Line by line, reproduce exactly the beginning of the listing below, ending with the line that contains "Если корень дерева" and adding nothing.

START Source data

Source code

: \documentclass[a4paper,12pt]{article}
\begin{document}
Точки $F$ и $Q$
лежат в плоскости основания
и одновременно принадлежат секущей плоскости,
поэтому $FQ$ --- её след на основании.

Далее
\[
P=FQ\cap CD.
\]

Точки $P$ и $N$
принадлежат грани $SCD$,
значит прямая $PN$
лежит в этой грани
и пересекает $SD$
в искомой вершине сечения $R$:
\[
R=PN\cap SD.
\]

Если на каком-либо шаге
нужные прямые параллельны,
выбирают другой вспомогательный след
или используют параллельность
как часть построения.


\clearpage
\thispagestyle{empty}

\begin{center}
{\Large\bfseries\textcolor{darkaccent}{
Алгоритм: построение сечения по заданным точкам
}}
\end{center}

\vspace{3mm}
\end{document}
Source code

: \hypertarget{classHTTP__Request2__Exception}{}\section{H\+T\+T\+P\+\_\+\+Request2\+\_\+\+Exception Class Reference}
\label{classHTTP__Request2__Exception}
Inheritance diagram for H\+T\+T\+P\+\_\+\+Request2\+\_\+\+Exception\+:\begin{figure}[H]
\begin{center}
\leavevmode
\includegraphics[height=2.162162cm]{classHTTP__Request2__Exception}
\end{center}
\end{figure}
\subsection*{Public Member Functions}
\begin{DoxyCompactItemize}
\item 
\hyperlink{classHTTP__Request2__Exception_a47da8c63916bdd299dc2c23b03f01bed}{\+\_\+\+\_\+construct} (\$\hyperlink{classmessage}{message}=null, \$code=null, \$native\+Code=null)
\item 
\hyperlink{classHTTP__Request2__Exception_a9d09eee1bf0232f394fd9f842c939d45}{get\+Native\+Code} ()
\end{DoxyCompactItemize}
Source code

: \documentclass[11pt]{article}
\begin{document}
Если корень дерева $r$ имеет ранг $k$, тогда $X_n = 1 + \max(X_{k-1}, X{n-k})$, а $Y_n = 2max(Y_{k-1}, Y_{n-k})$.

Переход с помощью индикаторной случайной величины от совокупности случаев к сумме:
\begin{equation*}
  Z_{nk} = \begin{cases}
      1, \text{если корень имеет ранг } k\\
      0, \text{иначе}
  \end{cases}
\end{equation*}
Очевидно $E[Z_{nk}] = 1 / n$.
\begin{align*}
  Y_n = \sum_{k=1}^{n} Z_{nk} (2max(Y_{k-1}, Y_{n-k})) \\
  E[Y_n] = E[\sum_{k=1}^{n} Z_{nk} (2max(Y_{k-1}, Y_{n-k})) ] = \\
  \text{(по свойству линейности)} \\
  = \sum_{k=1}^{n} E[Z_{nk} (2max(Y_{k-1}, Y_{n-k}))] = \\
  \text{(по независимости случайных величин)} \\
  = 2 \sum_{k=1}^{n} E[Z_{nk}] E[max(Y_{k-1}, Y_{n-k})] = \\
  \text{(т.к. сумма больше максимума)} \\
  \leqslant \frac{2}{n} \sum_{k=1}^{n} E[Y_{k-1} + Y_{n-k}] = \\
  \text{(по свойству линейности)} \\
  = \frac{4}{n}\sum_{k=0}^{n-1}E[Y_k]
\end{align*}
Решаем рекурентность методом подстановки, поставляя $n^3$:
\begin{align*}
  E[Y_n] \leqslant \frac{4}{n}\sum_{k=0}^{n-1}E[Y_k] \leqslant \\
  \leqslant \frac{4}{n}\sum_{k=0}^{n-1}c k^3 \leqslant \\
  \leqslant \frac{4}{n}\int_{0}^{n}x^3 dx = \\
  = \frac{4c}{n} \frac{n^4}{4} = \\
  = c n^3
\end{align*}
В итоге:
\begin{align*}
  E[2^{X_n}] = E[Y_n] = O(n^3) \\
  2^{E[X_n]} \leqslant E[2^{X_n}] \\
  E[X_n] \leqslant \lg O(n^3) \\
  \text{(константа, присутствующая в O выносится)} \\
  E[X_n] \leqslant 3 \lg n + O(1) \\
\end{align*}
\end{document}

END Source data

__Response box__:
Source code

: \documentclass[a4paper,12pt]{article}
\begin{document}
Точки $F$ и $Q$
лежат в плоскости основания
и одновременно принадлежат секущей плоскости,
поэтому $FQ$ --- её след на основании.

Далее
\[
P=FQ\cap CD.
\]

Точки $P$ и $N$
принадлежат грани $SCD$,
значит прямая $PN$
лежит в этой грани
и пересекает $SD$
в искомой вершине сечения $R$:
\[
R=PN\cap SD.
\]

Если на каком-либо шаге
нужные прямые параллельны,
выбирают другой вспомогательный след
или используют параллельность
как часть построения.


\clearpage
\thispagestyle{empty}

\begin{center}
{\Large\bfseries\textcolor{darkaccent}{
Алгоритм: построение сечения по заданным точкам
}}
\end{center}

\vspace{3mm}
\end{document}
Source code

: \hypertarget{classHTTP__Request2__Exception}{}\section{H\+T\+T\+P\+\_\+\+Request2\+\_\+\+Exception Class Reference}
\label{classHTTP__Request2__Exception}
Inheritance diagram for H\+T\+T\+P\+\_\+\+Request2\+\_\+\+Exception\+:\begin{figure}[H]
\begin{center}
\leavevmode
\includegraphics[height=2.162162cm]{classHTTP__Request2__Exception}
\end{center}
\end{figure}
\subsection*{Public Member Functions}
\begin{DoxyCompactItemize}
\item 
\hyperlink{classHTTP__Request2__Exception_a47da8c63916bdd299dc2c23b03f01bed}{\+\_\+\+\_\+construct} (\$\hyperlink{classmessage}{message}=null, \$code=null, \$native\+Code=null)
\item 
\hyperlink{classHTTP__Request2__Exception_a9d09eee1bf0232f394fd9f842c939d45}{get\+Native\+Code} ()
\end{DoxyCompactItemize}
Source code

: \documentclass[11pt]{article}
\begin{document}
Если корень дерева $r$ имеет ранг $k$, тогда $X_n = 1 + \max(X_{k-1}, X{n-k})$, а $Y_n = 2max(Y_{k-1}, Y_{n-k})$.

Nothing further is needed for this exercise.